The decline in commodity prices (gold, cocoa and oil), coupled with decreased production of all the major export commodities resulted in a low turnout in exports.
These were contained in the 2016 Budget presented to Parliament in Accra by Finance Minister Seth Terkper recently.
“The value of crude oil exports was estimated at $1,468.8 million for the period January to September, 2015 compared to $2,925.7 million recorded for the same period in 2014.
“The average realized price of oil decreased significantly by 48.8 percent to $54.9 per barrel while volume exported also decreased by 2.0 percent to 26.7 million barrels during the review period.”
Gold exports amounted to $2,445.2 million during the review period compared to $3,369.3 million in the corresponding period of 2014. The average realized price decreased by 8.2 percent to $1,181.6 per fine ounce while the volume exported decreased by 21.0 percent to 2.1 million fine ounces.
Earnings from cocoa beans and products exports amounted to $1,921.7 million at end-September, 2015 almost equal to $1,921.7 realized in the same period in 2014.
Earnings from cocoa beans amounted to $1,340.4 million. The realized price of cocoa beans increased by 22.2 percent to settle at $2,990.9 per ton while volume exported decreased by 21.0 percent to 448,148.4 tonnes.
Total value of merchandise imports for the first nine months of 2015 amounted to $10,091.1 million, down by 6.3 percent ($682.5 million). The decline was due to a drop in the importation of oil and gas.
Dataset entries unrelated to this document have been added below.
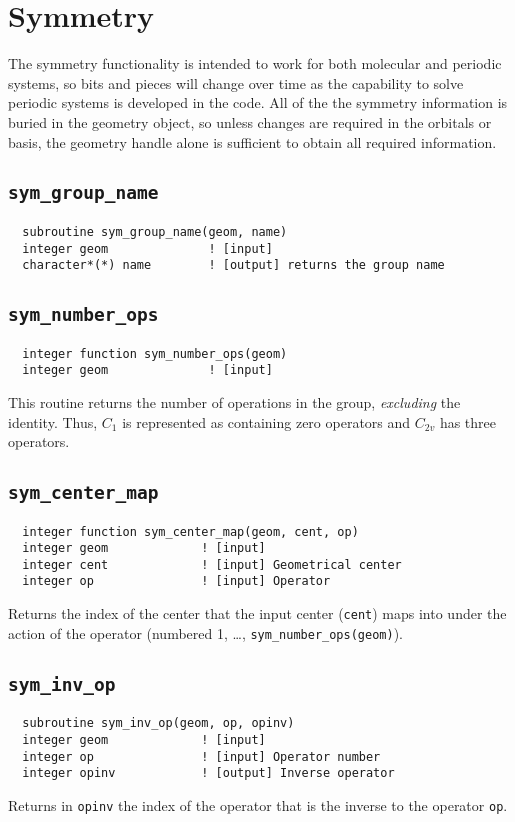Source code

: \section{Symmetry}
\label{sec:sym}

The symmetry functionality is intended to work for both molecular and
periodic systems, so bits and pieces will change over time as the
capability to solve periodic systems is developed in the code.
All of the the symmetry information is buried in the geometry
object, so unless changes are required in the orbitals or basis, the
geometry handle alone is sufficient to obtain all required information.


\subsection{{\tt sym\_group\_name}}
\begin{verbatim}
  subroutine sym_group_name(geom, name)
  integer geom              ! [input]
  character*(*) name        ! [output] returns the group name
\end{verbatim}

\subsection{{\tt sym\_number\_ops}}
\begin{verbatim}
  integer function sym_number_ops(geom)
  integer geom              ! [input]
\end{verbatim}
This routine  returns the number of operations in the group, {\em excluding} the
identity.  Thus, $C_1$ is represented as containing zero operators and
$C_{2v}$ has three operators.

\subsection{{\tt sym\_center\_map}}
\begin{verbatim}
  integer function sym_center_map(geom, cent, op)
  integer geom             ! [input]
  integer cent             ! [input] Geometrical center
  integer op               ! [input] Operator
\end{verbatim}
Returns the index of the center that the input center
(\verb+cent+) maps into under the action of the operator
(numbered 1, \ldots, \verb+sym_number_ops(geom)+).

\subsection{{\tt sym\_inv\_op}}
\label{sec:syminvop}
\begin{verbatim}
  subroutine sym_inv_op(geom, op, opinv)
  integer geom             ! [input]
  integer op               ! [input] Operator number
  integer opinv            ! [output] Inverse operator
\end{verbatim}
Returns in \verb+opinv+ the index of the operator that is
the inverse to the operator \verb+op+.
Total value of oil and gas imports amounted to $1,574.4 million compared to $2,702.5 million recorded for the same period in 2014 mainly on account of the decline in crude oil prices.
The total non-oil merchandised imports (including electricity) was provisionally estimated at $8,516.7 million for the review period compared to an outturn of $8,071.0 million recorded in the corresponding period in 2014. This rise in non-oil imports reflected in all the broad economic categories.
The provisional trade balance for the first nine months of 2015 showed a deficit of $2,340.3 million compared to a deficit of $710.7 million recorded during the same period in 2014. The declines in exports which outpaced the drop in imports led to the worsening deficit position.
The poor performance of exports was mainly as a result of the worsening commodity prices and lower export volumes of key export commodities.
By the end of 2015, it is expected that the country will register a trade deficit of $3,537.0 (9.8% of GDP) and a current account deficit of $2,927.0 (8.1 percent of GDP).
This will be financed from net capital and financial account inflows, leading to an overall balance of payments surplus of $57 million.